Top of Extracted information

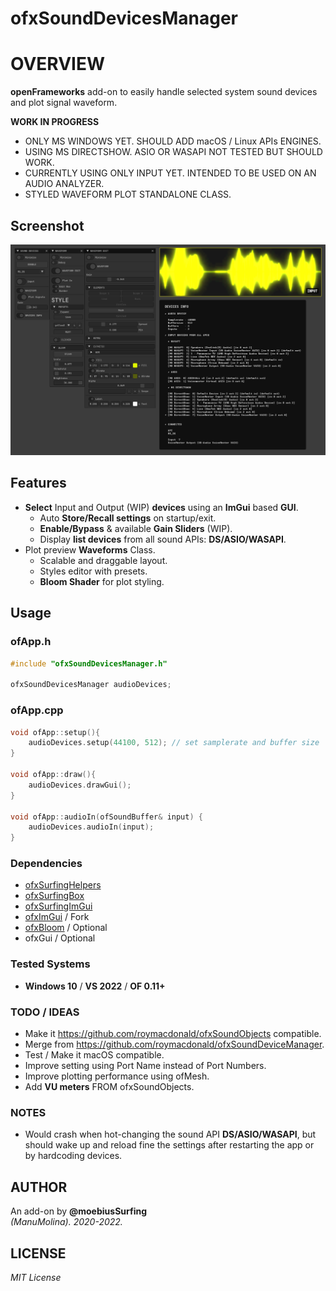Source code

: # ofxSoundDevicesManager

# OVERVIEW
**openFrameworks** add-on to easily handle selected system sound devices and plot signal waveform.  

**WORK IN PROGRESS**
- ONLY MS WINDOWS YET. SHOULD ADD macOS / Linux APIs ENGINES.
- USING MS DIRECTSHOW. ASIO OR WASAPI NOT TESTED BUT SHOULD WORK.
- CURRENTLY USING ONLY INPUT YET. INTENDED TO BE USED ON AN AUDIO ANALYZER.
- STYLED WAVEFORM PLOT STANDALONE CLASS.

## Screenshot

![](/example/Capture.PNG)  

## Features
- **Select** Input and Output (WIP) **devices** using an **ImGui** based **GUI**.
	- Auto **Store/Recall settings** on startup/exit.
	- **Enable/Bypass** & available **Gain Sliders** (WIP).
	- Display **list devices** from all sound APIs: **DS/ASIO/WASAPI**. 
- Plot preview **Waveforms** Class. 
	- Scalable and draggable layout.
	- Styles editor with presets.
	- **Bloom Shader** for plot styling.

## Usage
 
### ofApp.h
```.cpp
#include "ofxSoundDevicesManager.h"

ofxSoundDevicesManager audioDevices;
```

### ofApp.cpp
```.cpp
void ofApp::setup(){
	audioDevices.setup(44100, 512); // set samplerate and buffer size
}

void ofApp::draw(){
	audioDevices.drawGui();
}

void ofApp::audioIn(ofSoundBuffer& input) {
	audioDevices.audioIn(input);
}
```

### Dependencies
* [ofxSurfingHelpers](https://github.com/moebiussurfing/ofxSurfingHelpers)
* [ofxSurfingBox](https://github.com/moebiussurfing/ofxSurfingBox)
* [ofxSurfingImGui](https://github.com/moebiussurfing/ofxSurfingImGui)
* [ofxImGui](https://github.com/Daandelange/ofxImGui/) / Fork
* [ofxBloom](https://github.com/P-A-N/ofxBloom) / Optional
* ofxGui / Optional

### Tested Systems
- **Windows 10** / **VS 2022** / **OF 0.11+**

### TODO / IDEAS
* Make it https://github.com/roymacdonald/ofxSoundObjects compatible.
* Merge from https://github.com/roymacdonald/ofxSoundDeviceManager. 
* Test / Make it macOS compatible.
* Improve setting using Port Name instead of Port Numbers.
* Improve plotting performance using ofMesh.
* Add **VU meters** FROM ofxSoundObjects.

### NOTES
* Would crash when hot-changing the sound API **DS/ASIO/WASAPI**, but should wake up and reload fine the settings after restarting the app or by hardcoding devices. 

## AUTHOR
An add-on by **@moebiusSurfing**  
*(ManuMolina). 2020-2022.*

## LICENSE
*MIT License*  
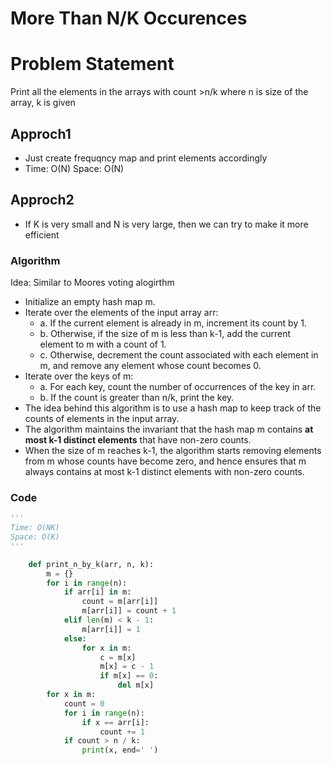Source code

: # More Than N/K Occurences 

# Problem Statement 
Print all the elements in the arrays with count >n/k where n is size of the array, k is given 

## Approch1
- Just create frequqncy map and print elements accordingly
- Time: O(N) Space: O(N) 

## Approch2 
- If K is very small and N is very large, then we can try to make it more efficient

### Algorithm 
Idea: Similar to Moores voting alogirthm 
- Initialize an empty hash map m.
- Iterate over the elements of the input array arr:
  - a. If the current element is already in m, increment its count by 1.
  - b. Otherwise, if the size of m is less than k-1, add the current element to m with a count of 1.
  - c. Otherwise, decrement the count associated with each element in m, and remove any element whose count becomes 0.
- Iterate over the keys of m:
  - a. For each key, count the number of occurrences of the key in arr.
  - b. If the count is greater than n/k, print the key.
- The idea behind this algorithm is to use a hash map to keep track of the counts of elements in the input array. 
- The algorithm maintains the invariant that the hash map m contains **at most k-1 distinct elements** that have non-zero counts.
-  When the size of m reaches k-1, the algorithm starts removing elements from m whose counts have become zero, and hence ensures that m always contains at most k-1 distinct elements with non-zero counts.

### Code 
```python
'''
Time: O(NK)
Space: O(K)
'''

    def print_n_by_k(arr, n, k):
        m = {}
        for i in range(n):
            if arr[i] in m:
                count = m[arr[i]]
                m[arr[i]] = count + 1
            elif len(m) < k - 1:
                m[arr[i]] = 1
            else:
                for x in m:
                    c = m[x]
                    m[x] = c - 1
                    if m[x] == 0:
                        del m[x]
        for x in m:
            count = 0
            for i in range(n):
                if x == arr[i]:
                    count += 1
            if count > n / k:
                print(x, end=' ')


```

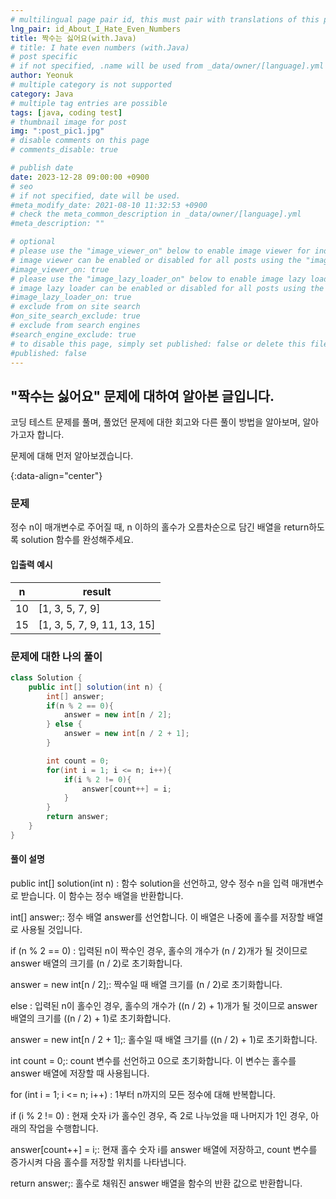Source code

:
 ```yaml
---
# multilingual page pair id, this must pair with translations of this page. (This name must be unique)
lng_pair: id_About_I_Hate_Even_Numbers
title: 짝수는 싫어요(with.Java)
# title: I hate even numbers (with.Java)
# post specific
# if not specified, .name will be used from _data/owner/[language].yml
author: Yeonuk
# multiple category is not supported
category: Java
# multiple tag entries are possible
tags: [java, coding test]
# thumbnail image for post
img: ":post_pic1.jpg"
# disable comments on this page
# comments_disable: true

# publish date
date: 2023-12-28 09:00:00 +0900
# seo
# if not specified, date will be used.
#meta_modify_date: 2021-08-10 11:32:53 +0900
# check the meta_common_description in _data/owner/[language].yml
#meta_description: ""

# optional
# please use the "image_viewer_on" below to enable image viewer for individual pages or posts (_posts/ or [language]/_posts folders).
# image viewer can be enabled or disabled for all posts using the "image_viewer_posts: true" setting in _data/conf/main.yml.
#image_viewer_on: true
# please use the "image_lazy_loader_on" below to enable image lazy loader for individual pages or posts (_posts/ or [language]/_posts folders).
# image lazy loader can be enabled or disabled for all posts using the "image_lazy_loader_posts: true" setting in _data/conf/main.yml.
#image_lazy_loader_on: true
# exclude from on site search
#on_site_search_exclude: true
# exclude from search engines
#search_engine_exclude: true
# to disable this page, simply set published: false or delete this file
#published: false
---
```


<!-- outline-start -->

## "짝수는 싫어요" 문제에 대하여 알아본 글입니다.

코딩 테스트 문제를 풀며, 풀었던 문제에 대한 회고와 다른 풀이 방법을 알아보며, 알아가고자 합니다.

문제에 대해 먼저 알아보겠습니다.

{:data-align="center"}

<!-- outline-end -->

### 문제

정수 n이 매개변수로 주어질 때, n 이하의 홀수가 오름차순으로 담긴 배열을 return하도록 solution 함수를 완성해주세요.

#### 입출력 예시

| n   | result                      |
| --- | --------------------------- |
| 10  | [1, 3, 5, 7, 9]             |
| 15  | [1, 3, 5, 7, 9, 11, 13, 15] |

### 문제에 대한 나의 풀이

```java
class Solution {
    public int[] solution(int n) {
        int[] answer;
        if(n % 2 == 0){
            answer = new int[n / 2];
        } else {
            answer = new int[n / 2 + 1];
        }

        int count = 0;
        for(int i = 1; i <= n; i++){
            if(i % 2 != 0){
                answer[count++] = i;
            }
        }
        return answer;
    }
}
```

#### 풀이 설명

public int[] solution(int n) : 함수 solution을 선언하고, 양수 정수 n을 입력 매개변수로 받습니다. 이 함수는 정수 배열을 반환합니다.

int[] answer;: 정수 배열 answer를 선언합니다. 이 배열은 나중에 홀수를 저장할 배열로 사용될 것입니다.

if (n % 2 == 0) : 입력된 n이 짝수인 경우, 홀수의 개수가 (n / 2)개가 될 것이므로 answer 배열의 크기를 (n / 2)로 초기화합니다.

answer = new int[n / 2];: 짝수일 때 배열 크기를 (n / 2)로 초기화합니다.

else : 입력된 n이 홀수인 경우, 홀수의 개수가 ((n / 2) + 1)개가 될 것이므로 answer 배열의 크기를 ((n / 2) + 1)로 초기화합니다.

answer = new int[n / 2 + 1];: 홀수일 때 배열 크기를 ((n / 2) + 1)로 초기화합니다.

int count = 0;: count 변수를 선언하고 0으로 초기화합니다. 이 변수는 홀수를 answer 배열에 저장할 때 사용됩니다.

for (int i = 1; i <= n; i++) : 1부터 n까지의 모든 정수에 대해 반복합니다.

if (i % 2 != 0) : 현재 숫자 i가 홀수인 경우, 즉 2로 나누었을 때 나머지가 1인 경우, 아래의 작업을 수행합니다.

answer[count++] = i;: 현재 홀수 숫자 i를 answer 배열에 저장하고, count 변수를 증가시켜 다음 홀수를 저장할 위치를 나타냅니다.

return answer;: 홀수로 채워진 answer 배열을 함수의 반환 값으로 반환합니다.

Bottom of Extracted information

Pictures do not belong in the copy. Repeat only the lines from the top of the records through the line containing "- ONLY MS WINDOWS".

Source code

: # ofxSoundDevicesManager

# OVERVIEW
**openFrameworks** add-on to easily handle selected system sound devices and plot signal waveform.  

**WORK IN PROGRESS**
- ONLY MS WINDOWS YET. SHOULD ADD macOS / Linux APIs ENGINES.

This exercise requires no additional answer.